Confidence intervals expands the concept of a point estimation by giving a margin of error such that one can be confident that a certain percentage of the time the true parameter falls within that interval.
In this lab, we will look at confidence intervals for a mean. This lab focuses on a certain method of confidence intervals that depends on the distribution of sample means being Normal. We will show how the violation of this assumption impacts the probability that the true parameter falls within the interval.
## Methods
The observed level of confidence tells us the proportion of times the true mean falls within a confidence interval. To show how the violation of the Normality assumption affects this, we will sample from both a Normal distribution, T distribution, and exponential distribution with different sample sizes.
The normal and T distributions are sampled with a mean of 5 and a standard deviation of 2. The exponential deviation is sampled with a lambda of 2 or mean of 0.5.
From the samples, we obtain the mean and the upper/lower bounds of the confidence interval. This is performed 100,000 times. That way we obtain a distribution of these statistics.

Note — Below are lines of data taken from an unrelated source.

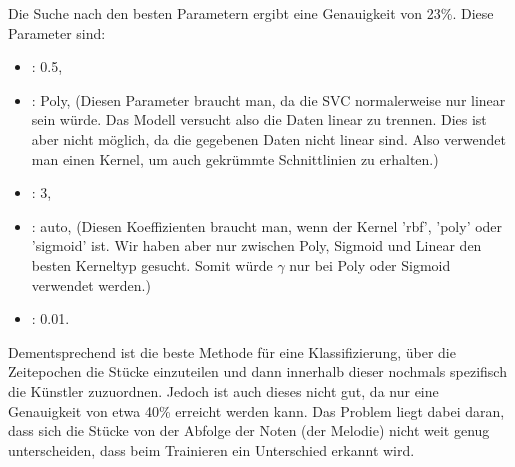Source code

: Die Suche nach den besten Parametern ergibt eine Genauigkeit von 23\%. Diese Parameter sind:
\begin{itemize}
  \item[\textbf{C}]: 0.5, 
  \item[\textbf{Kernel}]: Poly, (Diesen Parameter braucht man, da die SVC normalerweise nur linear sein würde. Das Modell versucht also die Daten linear zu trennen. Dies ist aber nicht möglich, da die gegebenen Daten nicht linear sind. Also verwendet man einen Kernel, um auch gekrümmte Schnittlinien zu erhalten.)
  \item[\textbf{Degree}]: 3, 
  \item[\textbf{Gamma}]: auto, (Diesen Koeffizienten braucht man, wenn der Kernel 'rbf', 'poly' oder 'sigmoid' ist. Wir haben aber nur zwischen Poly, Sigmoid und Linear den besten Kerneltyp gesucht. Somit würde $\gamma$ nur bei Poly oder Sigmoid verwendet werden.)
  \item[\textbf{Tol}]: 0.01.
\end{itemize}

Dementsprechend ist die beste Methode für eine Klassifizierung, über die Zeitepochen die Stücke einzuteilen und dann innerhalb dieser nochmals spezifisch die Künstler zuzuordnen. Jedoch ist auch dieses nicht gut, da nur eine Genauigkeit von etwa 40\% erreicht werden kann.
Das Problem liegt dabei daran, dass sich die Stücke von der Abfolge der Noten (der Melodie) nicht weit genug unterscheiden, dass beim Trainieren ein Unterschied erkannt wird.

We know that a confidence interval is valid, if the lower bound is no more than the true mean and the upper bound is no less than the true mean. From this definition, we can compute a proportion of observed confidence from the simulations
### Visualizations
From the distributions of statistics, we can create visualizations to support the understanding of confidence intervals.
The first one is a scatterplot of lower bounds vs upper bounds. This plot demonstrates the valid confidence intervals in blue and the invalid ones in red. It demonstrates how confidence intervals that are invalid are not located inside the box.
The second visualization is a histogram of all the sample means collected. The sample means that didn't belong to a valid confidence interval are shaded in red. This graphic helps demonstrate the type I errors on both sides of the distribution.
In this lab, we're interested in seeing how our observed level of confidence differs from our theoretical level of confidence (95%) when different sample sizes and distributions are applied.
## Results
We can see from the table section in the Appendix that sampling from a Normal or t distribution does not adversely affect our observed level of confidence. The observed level of confidence varies slightly from the theoretical level of confidence of 0.95.
When sampling from the exponential distribution, however, the observed level of confidence highly depends upon the sample size.
Looking at Table III, we can see that for a sample size of 10, the observed level of confidence is at a meager 90%. This is 5% off from our theoretical level of confidence. This shows how the normality assumption is vital to the precision of our estimate.
This comes from the fact that using this type of confidence interval on a mean from a non-normal distribution requires a large sample size for the central limit theorem to take affect.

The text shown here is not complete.